Slowing consumer demand for PCs is being blamed for IDC’s decision to lower its processor growth projection this year.
In a report 2 August, IDC analysts said they now expect shipments of PC microprocessors – which include chips for mobile devices, desktop PCs and x86 servers – to grow 9.3 percent in 2011, down from the 10.3 percent they estimated earlier.
Consumer demand for PCs has been an issue for several quarters. Executives from both Intel and Advanced Micro Devices have said over the past few months that while corporations have continued a strong PC refresh cycle, consumer purchases have slowed. They have pointed to Microsoft’s release of Windows 7 last year, saying the new operating system coupled with an improving economic environment after the recession helped drive strong consumer purchases in 2010.
Now that many of those consumers have relatively new PCs, demand has waned. In addition, there is ongoing debate whether the rise of tablets, led by Apple’s wildly popular iPad line, has cannibalised some PC sales, putting a further dent into the market.
IDC analysts in June argued that the trend among consumers is for more devices, including smartphones and tablets, which may be impacting PC sales. They reduced their PC shipment growth forecasts for the year, from 7.1 percent to 4.2 percent, based largely on consumer demand.
That same trend was reflected in IDC’s latest chip numbers. The analyst firm said that worldwide processor shipments in the second quarter fell 2.9 percent over the first quarter, but rose slightly – 0.6 percent – over the same period in 2010.
Revenues in the chip market were $9.49 billion (£5.8bn), down 4 percent compared to the first quarter, but up 5.4 percent over the second quarter last year. However, comparisons with the first quarter were somewhat skewed by the fact that there was an extra week in the first three months of the year, according to Shane Rau, director of PC semiconductor research at IDC.

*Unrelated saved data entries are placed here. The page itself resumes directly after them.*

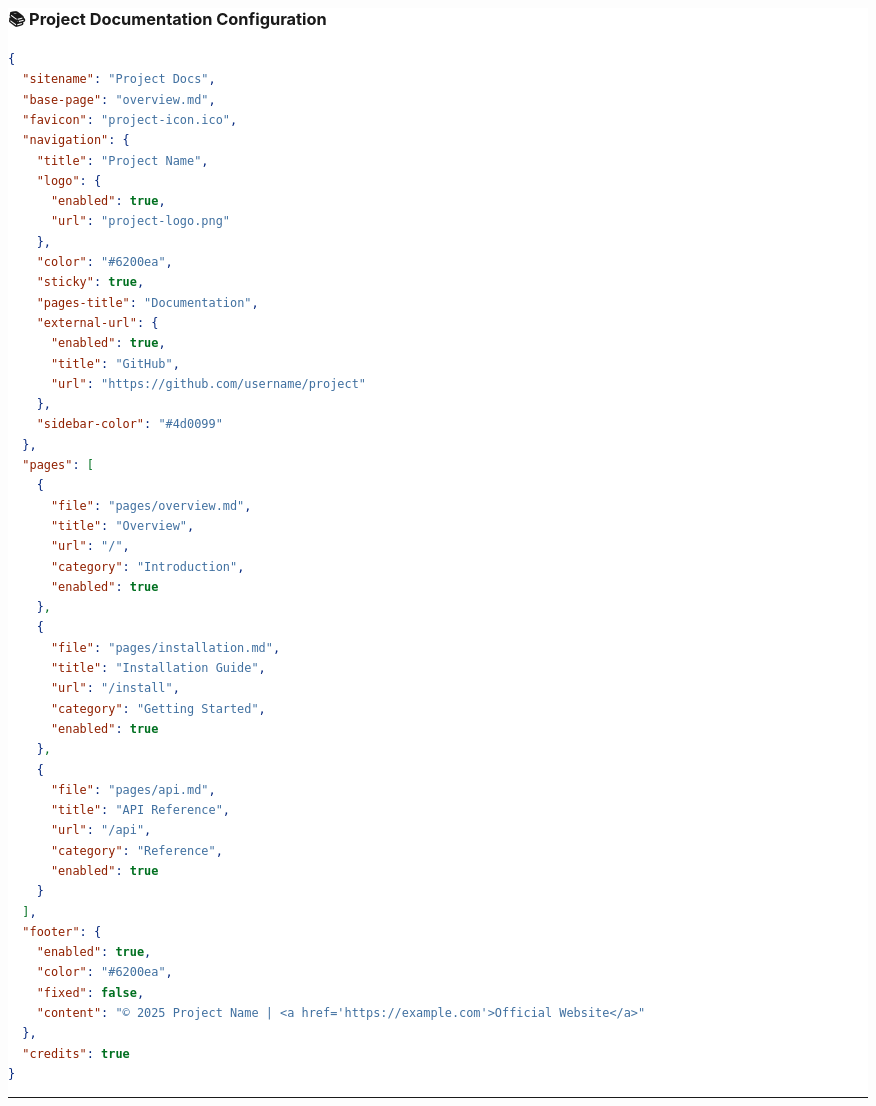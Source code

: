 ### 📚 Project Documentation Configuration

```json
{
  "sitename": "Project Docs",
  "base-page": "overview.md",
  "favicon": "project-icon.ico",
  "navigation": {
    "title": "Project Name",
    "logo": {
      "enabled": true,
      "url": "project-logo.png"
    },
    "color": "#6200ea",
    "sticky": true,
    "pages-title": "Documentation",
    "external-url": {
      "enabled": true,
      "title": "GitHub",
      "url": "https://github.com/username/project"
    },
    "sidebar-color": "#4d0099"
  },
  "pages": [
    {
      "file": "pages/overview.md",
      "title": "Overview",
      "url": "/",
      "category": "Introduction",
      "enabled": true
    },
    {
      "file": "pages/installation.md",
      "title": "Installation Guide",
      "url": "/install",
      "category": "Getting Started",
      "enabled": true
    },
    {
      "file": "pages/api.md",
      "title": "API Reference",
      "url": "/api",
      "category": "Reference",
      "enabled": true
    }
  ],
  "footer": {
    "enabled": true,
    "color": "#6200ea",
    "fixed": false,
    "content": "© 2025 Project Name | <a href='https://example.com'>Official Website</a>"
  },
  "credits": true
}
```

---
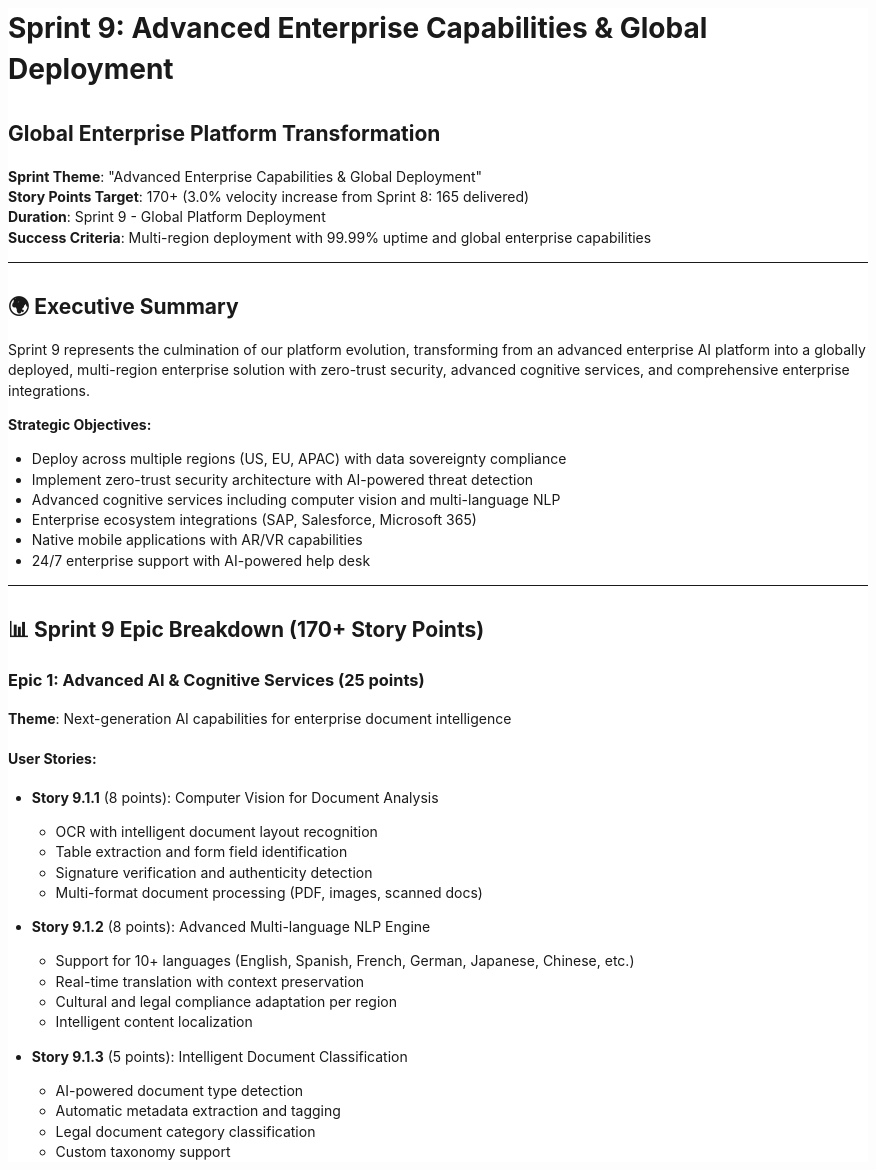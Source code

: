# Sprint 9: Advanced Enterprise Capabilities & Global Deployment
## Global Enterprise Platform Transformation

**Sprint Theme**: "Advanced Enterprise Capabilities & Global Deployment"  
**Story Points Target**: 170+ (3.0% velocity increase from Sprint 8: 165 delivered)  
**Duration**: Sprint 9 - Global Platform Deployment  
**Success Criteria**: Multi-region deployment with 99.99% uptime and global enterprise capabilities

---

## 🌍 Executive Summary

Sprint 9 represents the culmination of our platform evolution, transforming from an advanced enterprise AI platform into a globally deployed, multi-region enterprise solution with zero-trust security, advanced cognitive services, and comprehensive enterprise integrations.

**Strategic Objectives:**
- Deploy across multiple regions (US, EU, APAC) with data sovereignty compliance
- Implement zero-trust security architecture with AI-powered threat detection
- Advanced cognitive services including computer vision and multi-language NLP
- Enterprise ecosystem integrations (SAP, Salesforce, Microsoft 365)
- Native mobile applications with AR/VR capabilities
- 24/7 enterprise support with AI-powered help desk

---

## 📊 Sprint 9 Epic Breakdown (170+ Story Points)

### Epic 1: Advanced AI & Cognitive Services (25 points)
**Theme**: Next-generation AI capabilities for enterprise document intelligence

#### User Stories:
- **Story 9.1.1** (8 points): Computer Vision for Document Analysis
  - OCR with intelligent document layout recognition
  - Table extraction and form field identification
  - Signature verification and authenticity detection
  - Multi-format document processing (PDF, images, scanned docs)

- **Story 9.1.2** (8 points): Advanced Multi-language NLP Engine
  - Support for 10+ languages (English, Spanish, French, German, Japanese, Chinese, etc.)
  - Real-time translation with context preservation
  - Cultural and legal compliance adaptation per region
  - Intelligent content localization

- **Story 9.1.3** (5 points): Intelligent Document Classification
  - AI-powered document type detection
  - Automatic metadata extraction and tagging
  - Legal document category classification
  - Custom taxonomy support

“The first quarter of 2011 was better than most first quarters due to the extra calendar week,” Rau said in a statement. “So the sequential comparison isn’t surprising. If we took off that extra week, the performance between the two quarters probably would’ve seen a slight sequential uptick from 1Q to 2Q.”
IDC noted that both Intel and AMD are continuing to ramp their respective new platforms – “Sandy Bridge” for Intel, Fusion for AMD – that offer integrated high-level graphics and CPUs on the same single piece of silicon in an effort to improve performance while driving up energy efficiency. The market seems to have taken to these chips with integrated graphics processors, which accounted for more than 60 percent of the total PC processors shipped so far this year.
Executives with both chip makers have said the new platforms rank among the fastest growing in their respective companies’ histories.
In the second quarter, AMD shaved a bit off Intel’s dominant market share, growing its share of the market to 20.4 percent, up from 18.9 percent in the first quarter, according to IDC. Meanwhile, Intel’s 79.3 percent share in the second quarter was a drop from 80.8 percent in the first three quarters.
Via Technologies held 0.3 percent of the market.
Those numbers echo what Mercury Research found last month, when analysts there said that AMD grew its market share to 19.4 percent, mostly at the expense of Intel, which saw its share drop to 79.9 percent.